The retro reflective material has good retro reflection effect and is widely used in road traffic, special operation clothing, firefighting, mining area and other fields. Its bright reflection effect can effectively enhance the visibility of objects in the dark environment, and ensure safety, especially in recent years, the application of reflective fabrics is more and more extensive.
Retro reflective properties are the most important properties of reflective fabrics. The diameter of glass beads, the number of microspheres on the surface of the reflective fabric, and the covering area of the surface microspheres have great influence on the retro reflection. When the diameter of the glass bead is larger than the surface of the surface, the retro reflection coefficient increases, and the retro reflection properties of the reflective fabric can be improved.
Retroreflective materials or reflective materials, with high refractive index glass beads or prism lattice as the core material, using optical refraction and reflection principle; the incident light in a certain range of incident and reflected light along the opposite direction of incident light returned, and when the direction of the incident light in a large range, can still keep this characteristic.
Therefore, research on reflective material core element and the reflective material preparation process, provide guidance on improving the retroreflective property of reflective material, raise awareness of the glass bead reflecting material, the key is to improve the reflective retroreflective fabric presents a practical application.
Core element of reflective material
The history of the reflective materials contains a part of the development of raw materials.
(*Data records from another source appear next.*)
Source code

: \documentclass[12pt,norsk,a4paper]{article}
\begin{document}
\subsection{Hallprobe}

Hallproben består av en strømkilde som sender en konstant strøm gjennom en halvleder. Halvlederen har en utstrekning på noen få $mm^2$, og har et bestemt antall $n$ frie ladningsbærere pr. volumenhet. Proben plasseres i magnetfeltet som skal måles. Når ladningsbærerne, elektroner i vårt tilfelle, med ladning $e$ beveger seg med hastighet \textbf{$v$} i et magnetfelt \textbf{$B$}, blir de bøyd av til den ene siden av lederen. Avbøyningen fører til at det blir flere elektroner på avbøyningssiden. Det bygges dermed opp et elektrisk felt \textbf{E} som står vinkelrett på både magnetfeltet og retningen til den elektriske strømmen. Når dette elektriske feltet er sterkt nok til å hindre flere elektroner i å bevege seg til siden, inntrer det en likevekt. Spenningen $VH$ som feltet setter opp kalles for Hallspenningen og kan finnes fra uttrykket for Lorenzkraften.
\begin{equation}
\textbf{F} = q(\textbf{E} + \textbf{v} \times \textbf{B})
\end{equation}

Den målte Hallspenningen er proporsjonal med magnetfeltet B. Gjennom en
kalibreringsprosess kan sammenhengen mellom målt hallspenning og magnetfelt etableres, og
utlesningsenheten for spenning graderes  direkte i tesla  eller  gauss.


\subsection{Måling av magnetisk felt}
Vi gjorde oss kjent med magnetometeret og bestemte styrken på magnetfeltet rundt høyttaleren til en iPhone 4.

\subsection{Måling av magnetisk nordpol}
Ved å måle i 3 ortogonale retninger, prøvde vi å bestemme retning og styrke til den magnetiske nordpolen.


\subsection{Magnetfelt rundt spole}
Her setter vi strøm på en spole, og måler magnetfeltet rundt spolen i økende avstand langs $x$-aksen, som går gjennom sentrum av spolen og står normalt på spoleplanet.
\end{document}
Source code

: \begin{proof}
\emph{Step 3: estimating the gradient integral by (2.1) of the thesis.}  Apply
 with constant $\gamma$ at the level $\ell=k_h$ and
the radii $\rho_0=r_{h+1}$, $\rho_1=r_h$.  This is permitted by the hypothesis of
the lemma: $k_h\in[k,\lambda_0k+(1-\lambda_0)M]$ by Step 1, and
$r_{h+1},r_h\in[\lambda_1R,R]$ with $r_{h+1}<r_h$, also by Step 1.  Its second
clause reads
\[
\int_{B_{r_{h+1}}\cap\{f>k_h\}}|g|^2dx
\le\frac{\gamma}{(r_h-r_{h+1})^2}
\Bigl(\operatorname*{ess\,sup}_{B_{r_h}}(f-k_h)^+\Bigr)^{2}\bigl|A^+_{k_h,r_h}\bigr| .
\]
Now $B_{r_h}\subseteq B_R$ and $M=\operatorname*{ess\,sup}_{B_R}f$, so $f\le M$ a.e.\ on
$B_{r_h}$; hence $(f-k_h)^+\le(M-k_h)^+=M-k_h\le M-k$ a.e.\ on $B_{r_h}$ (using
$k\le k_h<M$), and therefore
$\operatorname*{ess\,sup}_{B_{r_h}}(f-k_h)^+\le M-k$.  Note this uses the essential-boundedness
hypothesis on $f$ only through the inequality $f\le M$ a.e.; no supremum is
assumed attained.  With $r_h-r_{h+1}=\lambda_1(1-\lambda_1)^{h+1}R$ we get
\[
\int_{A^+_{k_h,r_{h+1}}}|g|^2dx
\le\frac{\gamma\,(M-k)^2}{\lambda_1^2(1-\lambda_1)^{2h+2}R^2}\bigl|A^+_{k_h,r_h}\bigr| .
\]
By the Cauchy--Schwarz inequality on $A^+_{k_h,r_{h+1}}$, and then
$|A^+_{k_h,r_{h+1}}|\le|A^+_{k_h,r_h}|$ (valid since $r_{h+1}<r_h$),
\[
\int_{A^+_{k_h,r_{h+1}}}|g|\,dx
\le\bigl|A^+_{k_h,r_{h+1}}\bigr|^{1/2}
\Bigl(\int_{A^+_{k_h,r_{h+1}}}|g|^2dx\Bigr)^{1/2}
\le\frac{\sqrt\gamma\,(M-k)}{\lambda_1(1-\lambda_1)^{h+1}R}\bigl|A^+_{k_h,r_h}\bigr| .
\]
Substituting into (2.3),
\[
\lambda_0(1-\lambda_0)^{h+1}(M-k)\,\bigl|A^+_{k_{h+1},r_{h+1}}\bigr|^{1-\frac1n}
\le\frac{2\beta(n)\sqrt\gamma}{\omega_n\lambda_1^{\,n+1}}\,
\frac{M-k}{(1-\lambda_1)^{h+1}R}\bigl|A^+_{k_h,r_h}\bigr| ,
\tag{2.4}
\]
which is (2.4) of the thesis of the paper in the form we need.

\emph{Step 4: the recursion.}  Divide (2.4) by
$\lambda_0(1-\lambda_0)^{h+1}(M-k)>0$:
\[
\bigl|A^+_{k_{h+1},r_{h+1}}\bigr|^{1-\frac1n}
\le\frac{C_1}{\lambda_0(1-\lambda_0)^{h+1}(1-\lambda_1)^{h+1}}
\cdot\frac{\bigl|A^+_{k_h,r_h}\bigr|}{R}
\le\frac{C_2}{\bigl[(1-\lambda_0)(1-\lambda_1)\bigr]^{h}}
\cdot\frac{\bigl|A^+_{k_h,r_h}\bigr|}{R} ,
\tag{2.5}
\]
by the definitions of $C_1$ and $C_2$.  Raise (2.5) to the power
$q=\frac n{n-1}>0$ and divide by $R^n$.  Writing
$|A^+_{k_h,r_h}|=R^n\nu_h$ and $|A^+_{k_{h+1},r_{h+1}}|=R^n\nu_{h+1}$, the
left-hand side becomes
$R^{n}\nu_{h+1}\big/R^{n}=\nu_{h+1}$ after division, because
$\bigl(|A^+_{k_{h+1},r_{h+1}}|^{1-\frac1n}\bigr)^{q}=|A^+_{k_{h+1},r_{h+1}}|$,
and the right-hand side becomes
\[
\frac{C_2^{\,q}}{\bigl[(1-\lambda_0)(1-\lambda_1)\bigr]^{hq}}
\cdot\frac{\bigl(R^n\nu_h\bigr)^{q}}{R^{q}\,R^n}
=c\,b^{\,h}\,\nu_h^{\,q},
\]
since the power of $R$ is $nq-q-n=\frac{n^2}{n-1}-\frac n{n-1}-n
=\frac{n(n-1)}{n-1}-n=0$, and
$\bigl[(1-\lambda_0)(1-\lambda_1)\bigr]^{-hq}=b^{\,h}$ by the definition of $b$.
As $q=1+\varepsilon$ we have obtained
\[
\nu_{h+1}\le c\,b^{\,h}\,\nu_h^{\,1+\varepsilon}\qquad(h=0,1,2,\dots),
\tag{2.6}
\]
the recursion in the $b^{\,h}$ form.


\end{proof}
Since the practical application of reflective materials, according to the principle of retro reflection, the core components of the reflective material can be divided into two categories.
Glass bead
Glass bead is a new type of material developed in recent years. It is a widely used and uniquely developed glass (or ceramic) sphere with hundreds of microns to a few millimeter diameter, including hollow, solid and porous glass beads. Glass microsphere is made of borosilicate. It has good optical performance, spherical lens characteristics, strong impact resistance, good rolling property, low thermal conductivity and light weight as filler material.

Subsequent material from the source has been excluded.